Former Burmese dictator Ne Win has been cremated without ceremony as obituaries appeared in the Burma's state-run press. Analysts say the 91-year-old former leader will be remembered as a failure who led Burma into poverty.
Obituaries appeared in the Burmese newspapers Friday referring to Ne Win, but not his title or former role in the country.
Ne Win died Thursday morning, at the age of 91, and was cremated early that afternoon.
Burma has been in the hands of the military for the past 40 years. Ne Win took power in a 1962 coup, and stepped down as head of the government in 1988. That move helped trigger protests for an end to military rule. The military brutally put down the protests.
The present leadership, known as the State Peace and Development Council (SPDC), came to power then. But analysts say the government remained under Ne Win's influence until his health failed a few years ago.
Chaiyachoke Chulasiriwong is a political scientist at Thailand's Chulalongkorn University, and studies Burmese politics. He says Ne Win left no legacy. "After 26 years of his rule it didn't seem that he did achieve anything at all," he said. "The country was still disunited; a lot of human rights had been abused."
Under Ne Win, the country adopted what was called the Burmese Way to Socialism, which isolated it from the rest of Asia's economic progress. Burma's once healthy economy now is one of the poorest in the region.
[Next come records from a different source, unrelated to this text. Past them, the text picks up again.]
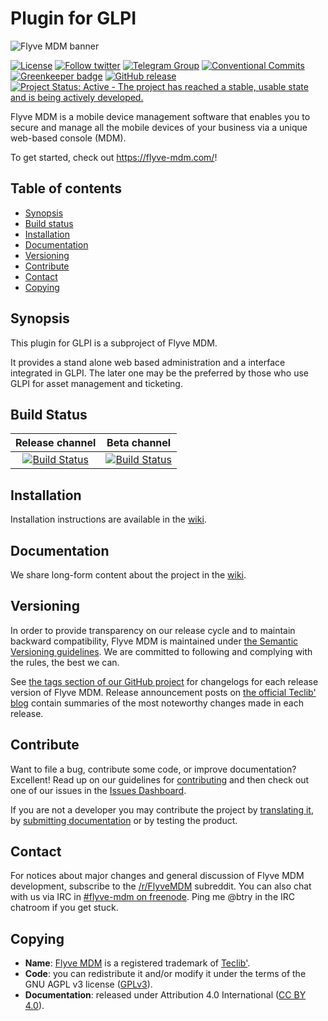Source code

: # Plugin for GLPI

![Flyve MDM banner](https://user-images.githubusercontent.com/663460/26935464-54267e9c-4c6c-11e7-86df-8cfa6658133e.png)

[![License](https://img.shields.io/github/license/flyve-mdm/flyve-mdm-glpi-plugin.svg?&label=License)](https://github.com/flyve-mdm/flyve-mdm-glpi-plugin/blob/develop/LICENSE.md)
[![Follow twitter](https://img.shields.io/twitter/follow/FlyveMDM.svg?style=social&label=Twitter&style=flat-square)](https://twitter.com/FlyveMDM)
[![Telegram Group](https://img.shields.io/badge/Telegram-Group-blue.svg)](https://t.me/flyvemdm)
[![Conventional Commits](https://img.shields.io/badge/Conventional%20Commits-1.0.0-yellow.svg)](https://conventionalcommits.org)
[![Greenkeeper badge](https://badges.greenkeeper.io/flyve-mdm/flyve-mdm-glpi-plugin.svg)](https://greenkeeper.io/)
[![GitHub release](https://img.shields.io/github/release/flyve-mdm/flyve-mdm-glpi-plugin.svg)](https://github.com/flyve-mdm/flyve-mdm-glpi-plugin/releases)
[![Project Status: Active - The project has reached a stable, usable state and is being actively developed.](http://www.repostatus.org/badges/latest/active.svg)](http://www.repostatus.org/#active)

Flyve MDM is a mobile device management software that enables you to secure and manage all the mobile devices of your business via a unique web-based console (MDM).

To get started, check out <https://flyve-mdm.com/>!

## Table of contents

* [Synopsis](#synopsis)
* [Build status](#build-status)
* [Installation](#installation)
* [Documentation](#documentation)
* [Versioning](#versioning)
* [Contribute](#contribute)
* [Contact](#contact)
* [Copying](#copying)

## Synopsis

This plugin for GLPI is a subproject of Flyve MDM.

It provides a stand alone web based administration and a interface integrated in GLPI. The later one may be the preferred by those who use GLPI for asset management and ticketing.

## Build Status

| **Release channel** | **Beta channel** |
|:---:|:---:|
| [![Build Status](https://travis-ci.org/flyve-mdm/flyve-mdm-glpi-plugin.svg?branch=master)](https://travis-ci.org/flyve-mdm/flyve-mdm-glpi-plugin) | [![Build Status](https://travis-ci.org/flyve-mdm/flyve-mdm-glpi-plugin.svg?branch=develop)](https://travis-ci.org/flyve-mdm/flyve-mdm-glpi-plugin) |

## Installation

Installation instructions are available in the [wiki](https://github.com/flyve-mdm/flyve-mdm-glpi-plugin/wiki/Installation).

## Documentation

We share long-form content about the project in the [wiki](https://github.com/flyve-mdm/flyve-mdm-glpi-plugin/wiki).

## Versioning

In order to provide transparency on our release cycle and to maintain backward compatibility, Flyve MDM is maintained under [the Semantic Versioning guidelines](http://semver.org/). We are committed to following and complying with the rules, the best we can.

See [the tags section of our GitHub project](http://github.com/flyve-mdm/flyve-mdm-glpi-plugin/tags) for changelogs for each release version of Flyve MDM. Release announcement posts on [the official Teclib' blog](http://www.teclib-edition.com/en/communities/blog-posts/) contain summaries of the most noteworthy changes made in each release.

## Contribute

Want to file a bug, contribute some code, or improve documentation? Excellent! Read up on our
guidelines for [contributing](./CONTRIBUTING.md) and then check out one of our issues in the [Issues Dashboard](https://github.com/flyve-mdm/flyve-mdm-glpi-plugin/issues).

If you are not a developer you may contribute the project by [translating it](https://www.transifex.com/flyve-mdm/public/), by [submitting documentation](https://github.com/flyve-mdm/flyve-mdm-glpi-plugin/wiki) or by testing the product.

## Contact

For notices about major changes and general discussion of Flyve MDM development, subscribe to the [/r/FlyveMDM](http://www.reddit.com/r/FlyveMDM) subreddit.
You can also chat with us via IRC in [#flyve-mdm on freenode](http://webchat.freenode.net/?channels=flyve-mdm]).
Ping me @btry in the IRC chatroom if you get stuck.

## Copying

* **Name**: [Flyve MDM](https://flyve-mdm.com/) is a registered trademark of [Teclib'](http://www.teclib-edition.com/en/).
* **Code**: you can redistribute it and/or modify it under the terms of the GNU AGPL v3 license ([GPLv3](https://www.gnu.org/licenses/agpl-3.0.en.html)).
* **Documentation**: released under Attribution 4.0 International ([CC BY 4.0](https://creativecommons.org/licenses/by/4.0/)).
Professor Chaiyachoke says the economic decline stands as the major failing of Ne Win's government. "[Ne Win] himself had come out at the end before he resigned, that he was not successful at all in helping to restore the economy in any way, therefore he had to resign. He was a failed leader of Burma," he said
Diplomats expect Ne Win's death will have no affect on Burma. The family's business empire is under investigation after the arrests of Ne Win family members earlier this year.
A court in September sentenced Ne Win's son-in-law and three grandsons to death on charges of plotting a coup. They are appealing the sentence. Diplomats doubt there was a plot and view the charges as an effort to curb the family's influence.
Now the international community is waiting for the government to resume talks with the opposition National League for Democracy, led by Aung San Suu Kyi. But diplomats say the passing of Ne Win is unlikely to speed up political reforms.